Who cares if I took a little too long to say it to her? I said it. That should count for something. If she loves me like she said she does, why isn’t it enough for her?

I’ve been lying here in the warm sun, wallowing in self-pity, for who knows how long when I hear footsteps walking toward me. I turn my head in their direction to see that it’s Jameson. He’s in his uniform, so he’s on duty.

“Someone called about you. They said you hadn’t moved in a long time, and they weren’t sure if you were alive or not,” he says with a laugh. He sits down on the ground beside me with his long legs stretched out in front of him. “What’s going on?”

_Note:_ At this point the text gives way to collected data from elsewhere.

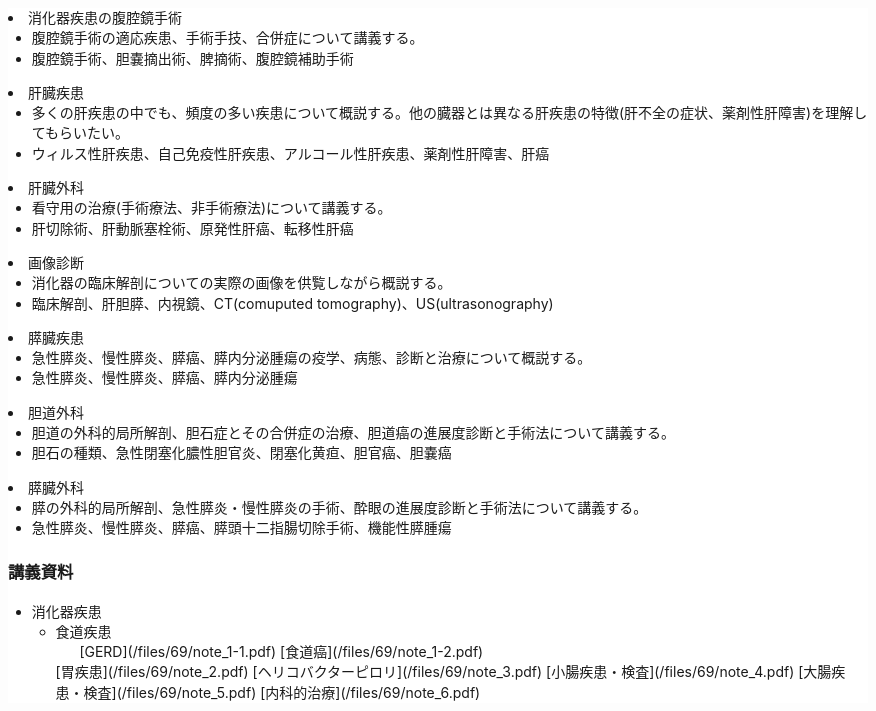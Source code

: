 <li>消化器疾患の腹腔鏡手術
<ul>
<li>腹腔鏡手術の適応疾患、手術手技、合併症について講義する。</li>
<li>腹腔鏡手術、胆嚢摘出術、脾摘術、腹腔鏡補助手術</li>
</ul>
</li>

<li>肝臓疾患
<ul>
<li>多くの肝疾患の中でも、頻度の多い疾患について概説する。他の臓器とは異なる肝疾患の特徴(肝不全の症状、薬剤性肝障害)を理解してもらいたい。</li>
<li>ウィルス性肝疾患、自己免疫性肝疾患、アルコール性肝疾患、薬剤性肝障害、肝癌</li>
</ul>
</li>

<li>肝臓外科
<ul>
<li>看守用の治療(手術療法、非手術療法)について講義する。</li>
<li>肝切除術、肝動脈塞栓術、原発性肝癌、転移性肝癌</li>
</ul>
</li>

<li>画像診断
<ul>
<li>消化器の臨床解剖についての実際の画像を供覧しながら概説する。</li>
<li>臨床解剖、肝胆膵、内視鏡、CT(comuputed tomography)、US(ultrasonography)</li>
</ul>
</li>

<li>膵臓疾患
<ul>
<li>急性膵炎、慢性膵炎、膵癌、膵内分泌腫瘍の疫学、病態、診断と治療について概説する。</li>
<li>急性膵炎、慢性膵炎、膵癌、膵内分泌腫瘍</li>
</ul>
</li>

<li>胆道外科
<ul>
<li>胆道の外科的局所解剖、胆石症とその合併症の治療、胆道癌の進展度診断と手術法について講義する。</li>
<li>胆石の種類、急性閉塞化膿性胆官炎、閉塞化黄疸、胆官癌、胆嚢癌</li>
</ul>
</li>

<li>膵臓外科
<ul>
<li>膵の外科的局所解剖、急性膵炎・慢性膵炎の手術、酔眼の進展度診断と手術法について講義する。</li>
<li>急性膵炎、慢性膵炎、膵癌、膵頭十二指腸切除手術、機能性膵腫瘍</li>
</ul>
</li>

</ol>


<h3>講義資料</h3>

<ul>
<li>消化器疾患<ul>
<li>食道疾患<ul>
[GERD](/files/69/note_1-1.pdf) 
[食道癌](/files/69/note_1-2.pdf) 
</ul></li>
[胃疾患](/files/69/note_2.pdf) 
[ヘリコバクターピロリ](/files/69/note_3.pdf) 
[小腸疾患・検査](/files/69/note_4.pdf) 
[大腸疾患・検査](/files/69/note_5.pdf) 
[内科的治療](/files/69/note_6.pdf) 
</ul></li>
</ul>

“Everything went wrong,” I say. It’s the only way I know how to describe it. I’ve dated plenty of women over the years, and I’ve never felt that spark I feel when Hannah smiles at me or touches my arm. I never envisioned a future with them like I do with Hannah. But she rejected me. I think about what my future will be without her, and it looks bleak. Everything looks gray and sad because she’s supposed to be there with me.

She cares for me. She said she waited to hear me say ‘I love you’ for years, so that means she loves me, too. Or she did once.

“Why don’t you start from the beginning?” Jameson says. So, I tell him all about my pitiful attempts to woo Hannah Stuart. Jameson is shocked at everything he has missed while he has been living in perfect, newly wedded bliss with Millie. He had no idea that I’ve been battling my attraction for our best friend’s little sister for two months.

“What do I do?”

“Well, you need to give her time. I always find that when Millie is angry with me, I have to go somewhere else to let her stew on things and calm down. If I push her to talk before she can simmer down, she just ends up yelling at me, and things spiral out of control.”

“Okay, well, after the time to calm down? Then what?”

“You need a grand gesture.”

“Like flowers?”

“Do flowers really sound grand to you?” he asks. I shake my head no, and he continues. “What’s something she loves? Something she has wanted for a long time? Something she dreams about?” he asks. I immediately know what I have to do.